For the entries below, report the number of lines where the string "projects" appears, and only that number.

======== Data section

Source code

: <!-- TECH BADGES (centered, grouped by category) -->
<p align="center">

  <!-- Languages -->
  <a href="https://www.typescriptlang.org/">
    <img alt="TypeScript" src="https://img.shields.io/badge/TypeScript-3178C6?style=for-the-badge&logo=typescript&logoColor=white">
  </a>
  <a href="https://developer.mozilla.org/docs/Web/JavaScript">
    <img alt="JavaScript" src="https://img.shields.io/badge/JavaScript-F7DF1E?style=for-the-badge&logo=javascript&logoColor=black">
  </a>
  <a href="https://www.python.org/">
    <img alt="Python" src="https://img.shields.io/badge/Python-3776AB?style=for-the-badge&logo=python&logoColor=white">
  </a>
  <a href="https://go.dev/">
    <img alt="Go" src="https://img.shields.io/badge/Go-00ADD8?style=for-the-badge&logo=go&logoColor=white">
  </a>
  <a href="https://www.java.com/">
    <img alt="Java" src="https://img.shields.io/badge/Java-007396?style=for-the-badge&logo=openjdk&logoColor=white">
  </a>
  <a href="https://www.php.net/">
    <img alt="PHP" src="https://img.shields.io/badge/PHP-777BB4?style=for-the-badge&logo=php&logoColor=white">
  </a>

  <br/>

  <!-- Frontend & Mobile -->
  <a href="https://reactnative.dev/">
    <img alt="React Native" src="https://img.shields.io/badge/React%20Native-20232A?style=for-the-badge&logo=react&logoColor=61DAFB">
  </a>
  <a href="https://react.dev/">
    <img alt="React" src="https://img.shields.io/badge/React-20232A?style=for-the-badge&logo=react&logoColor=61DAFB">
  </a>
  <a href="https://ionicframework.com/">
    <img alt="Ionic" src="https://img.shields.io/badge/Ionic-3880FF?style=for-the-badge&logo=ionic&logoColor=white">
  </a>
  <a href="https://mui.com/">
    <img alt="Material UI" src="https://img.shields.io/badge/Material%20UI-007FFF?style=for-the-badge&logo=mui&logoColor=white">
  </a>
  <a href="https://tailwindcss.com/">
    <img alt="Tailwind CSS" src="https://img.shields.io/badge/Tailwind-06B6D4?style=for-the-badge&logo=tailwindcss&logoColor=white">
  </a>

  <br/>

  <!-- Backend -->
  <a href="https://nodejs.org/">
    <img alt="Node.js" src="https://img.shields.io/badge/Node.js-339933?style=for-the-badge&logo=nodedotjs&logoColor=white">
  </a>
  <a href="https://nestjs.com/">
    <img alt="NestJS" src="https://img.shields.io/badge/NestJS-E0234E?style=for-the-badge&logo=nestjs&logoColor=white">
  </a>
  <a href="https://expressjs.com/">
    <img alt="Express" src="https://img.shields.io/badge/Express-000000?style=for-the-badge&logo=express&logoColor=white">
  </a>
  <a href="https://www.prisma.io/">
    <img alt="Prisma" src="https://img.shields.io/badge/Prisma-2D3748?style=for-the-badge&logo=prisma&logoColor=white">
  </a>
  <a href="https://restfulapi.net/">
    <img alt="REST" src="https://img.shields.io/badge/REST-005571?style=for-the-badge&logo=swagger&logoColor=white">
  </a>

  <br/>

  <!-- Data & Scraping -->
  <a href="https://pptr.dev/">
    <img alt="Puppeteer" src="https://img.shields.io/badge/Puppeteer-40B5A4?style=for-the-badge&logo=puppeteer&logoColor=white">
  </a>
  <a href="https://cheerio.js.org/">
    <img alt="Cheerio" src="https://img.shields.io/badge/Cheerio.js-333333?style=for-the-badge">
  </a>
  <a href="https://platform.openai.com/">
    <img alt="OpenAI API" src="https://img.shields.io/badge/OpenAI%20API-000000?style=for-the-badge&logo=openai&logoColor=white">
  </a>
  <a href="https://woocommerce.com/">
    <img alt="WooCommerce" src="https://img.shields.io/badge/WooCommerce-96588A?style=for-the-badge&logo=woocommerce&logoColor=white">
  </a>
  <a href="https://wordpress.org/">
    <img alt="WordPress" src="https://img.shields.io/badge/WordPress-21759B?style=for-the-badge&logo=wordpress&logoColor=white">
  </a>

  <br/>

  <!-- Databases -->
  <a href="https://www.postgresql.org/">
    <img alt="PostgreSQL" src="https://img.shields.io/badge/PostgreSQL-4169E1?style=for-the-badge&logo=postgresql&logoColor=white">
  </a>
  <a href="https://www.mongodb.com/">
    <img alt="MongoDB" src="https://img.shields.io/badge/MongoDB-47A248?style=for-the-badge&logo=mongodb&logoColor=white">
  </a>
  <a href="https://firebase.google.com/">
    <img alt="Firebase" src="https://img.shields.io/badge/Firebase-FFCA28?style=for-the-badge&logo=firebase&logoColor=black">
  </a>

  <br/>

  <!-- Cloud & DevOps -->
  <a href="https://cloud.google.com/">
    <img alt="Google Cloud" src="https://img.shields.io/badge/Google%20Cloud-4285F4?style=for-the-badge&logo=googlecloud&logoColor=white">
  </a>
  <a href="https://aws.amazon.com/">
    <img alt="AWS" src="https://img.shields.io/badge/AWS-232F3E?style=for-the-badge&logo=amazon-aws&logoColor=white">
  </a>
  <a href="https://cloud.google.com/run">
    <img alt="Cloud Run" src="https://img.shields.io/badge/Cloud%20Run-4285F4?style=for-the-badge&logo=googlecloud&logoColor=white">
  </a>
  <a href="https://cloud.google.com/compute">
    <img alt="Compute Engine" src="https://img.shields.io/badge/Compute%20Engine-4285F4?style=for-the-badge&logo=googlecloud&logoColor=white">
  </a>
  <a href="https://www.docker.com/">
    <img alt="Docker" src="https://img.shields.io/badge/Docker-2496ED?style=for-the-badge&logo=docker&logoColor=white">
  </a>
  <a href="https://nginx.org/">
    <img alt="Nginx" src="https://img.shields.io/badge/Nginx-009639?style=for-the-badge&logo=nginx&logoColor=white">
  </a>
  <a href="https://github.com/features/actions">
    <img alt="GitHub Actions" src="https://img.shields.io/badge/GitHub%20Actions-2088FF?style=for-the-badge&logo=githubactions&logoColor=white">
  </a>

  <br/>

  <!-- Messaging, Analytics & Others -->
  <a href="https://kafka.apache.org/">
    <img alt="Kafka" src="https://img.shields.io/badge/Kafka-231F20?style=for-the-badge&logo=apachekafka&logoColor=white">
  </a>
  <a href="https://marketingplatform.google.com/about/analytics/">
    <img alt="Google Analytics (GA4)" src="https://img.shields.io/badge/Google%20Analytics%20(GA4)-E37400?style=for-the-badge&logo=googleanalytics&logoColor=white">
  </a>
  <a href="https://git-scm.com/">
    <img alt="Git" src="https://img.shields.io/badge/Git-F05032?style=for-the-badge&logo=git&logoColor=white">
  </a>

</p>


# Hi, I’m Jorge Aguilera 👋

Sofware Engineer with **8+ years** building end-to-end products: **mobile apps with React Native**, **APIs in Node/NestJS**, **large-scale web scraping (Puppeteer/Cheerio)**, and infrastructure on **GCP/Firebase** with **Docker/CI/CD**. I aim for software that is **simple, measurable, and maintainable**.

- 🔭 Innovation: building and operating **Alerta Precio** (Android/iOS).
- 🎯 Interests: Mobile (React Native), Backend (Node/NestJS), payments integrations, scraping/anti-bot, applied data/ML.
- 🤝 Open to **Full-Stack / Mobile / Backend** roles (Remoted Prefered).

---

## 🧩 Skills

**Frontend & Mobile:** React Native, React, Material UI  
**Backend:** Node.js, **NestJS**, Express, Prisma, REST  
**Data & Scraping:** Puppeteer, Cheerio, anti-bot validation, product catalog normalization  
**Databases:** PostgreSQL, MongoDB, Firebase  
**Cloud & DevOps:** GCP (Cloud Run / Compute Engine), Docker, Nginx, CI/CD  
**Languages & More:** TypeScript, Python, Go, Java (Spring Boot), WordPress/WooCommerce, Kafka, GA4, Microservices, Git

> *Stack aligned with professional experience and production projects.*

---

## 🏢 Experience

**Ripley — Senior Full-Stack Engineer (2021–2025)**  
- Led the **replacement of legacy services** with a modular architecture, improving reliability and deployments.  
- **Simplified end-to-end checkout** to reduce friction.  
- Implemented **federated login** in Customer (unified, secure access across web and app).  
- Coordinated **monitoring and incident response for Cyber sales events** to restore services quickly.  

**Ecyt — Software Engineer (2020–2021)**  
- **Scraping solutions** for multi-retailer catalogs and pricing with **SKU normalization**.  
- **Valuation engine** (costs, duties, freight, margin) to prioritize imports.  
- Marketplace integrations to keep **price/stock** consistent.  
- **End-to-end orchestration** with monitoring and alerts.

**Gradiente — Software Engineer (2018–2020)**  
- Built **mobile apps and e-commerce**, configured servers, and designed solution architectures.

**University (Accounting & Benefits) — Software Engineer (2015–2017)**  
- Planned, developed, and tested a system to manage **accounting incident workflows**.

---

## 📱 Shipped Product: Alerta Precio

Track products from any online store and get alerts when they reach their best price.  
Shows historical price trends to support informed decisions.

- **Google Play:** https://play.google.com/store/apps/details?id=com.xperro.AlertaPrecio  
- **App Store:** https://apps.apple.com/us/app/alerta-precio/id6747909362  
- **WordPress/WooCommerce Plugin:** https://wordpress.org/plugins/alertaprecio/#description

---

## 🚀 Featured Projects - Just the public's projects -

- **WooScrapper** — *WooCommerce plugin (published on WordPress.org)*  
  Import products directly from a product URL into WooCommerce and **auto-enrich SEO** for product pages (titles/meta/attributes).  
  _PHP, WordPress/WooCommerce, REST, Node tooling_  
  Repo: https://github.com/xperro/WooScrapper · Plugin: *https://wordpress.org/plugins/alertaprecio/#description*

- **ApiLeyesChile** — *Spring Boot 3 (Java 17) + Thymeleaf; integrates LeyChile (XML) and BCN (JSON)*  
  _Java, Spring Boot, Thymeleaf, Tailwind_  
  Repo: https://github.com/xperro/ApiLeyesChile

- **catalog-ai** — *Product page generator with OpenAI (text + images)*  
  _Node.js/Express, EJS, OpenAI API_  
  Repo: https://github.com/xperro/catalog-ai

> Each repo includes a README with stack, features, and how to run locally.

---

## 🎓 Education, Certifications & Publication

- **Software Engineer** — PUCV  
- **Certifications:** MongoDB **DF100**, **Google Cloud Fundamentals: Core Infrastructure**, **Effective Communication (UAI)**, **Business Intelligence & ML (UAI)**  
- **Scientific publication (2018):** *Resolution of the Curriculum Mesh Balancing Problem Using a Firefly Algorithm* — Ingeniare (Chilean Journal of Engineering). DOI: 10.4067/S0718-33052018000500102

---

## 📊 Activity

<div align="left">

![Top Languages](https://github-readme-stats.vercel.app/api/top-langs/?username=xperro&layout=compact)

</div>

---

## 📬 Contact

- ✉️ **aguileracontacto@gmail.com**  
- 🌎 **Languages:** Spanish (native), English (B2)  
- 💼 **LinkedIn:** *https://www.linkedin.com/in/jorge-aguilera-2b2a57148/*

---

================

• _Task response_
2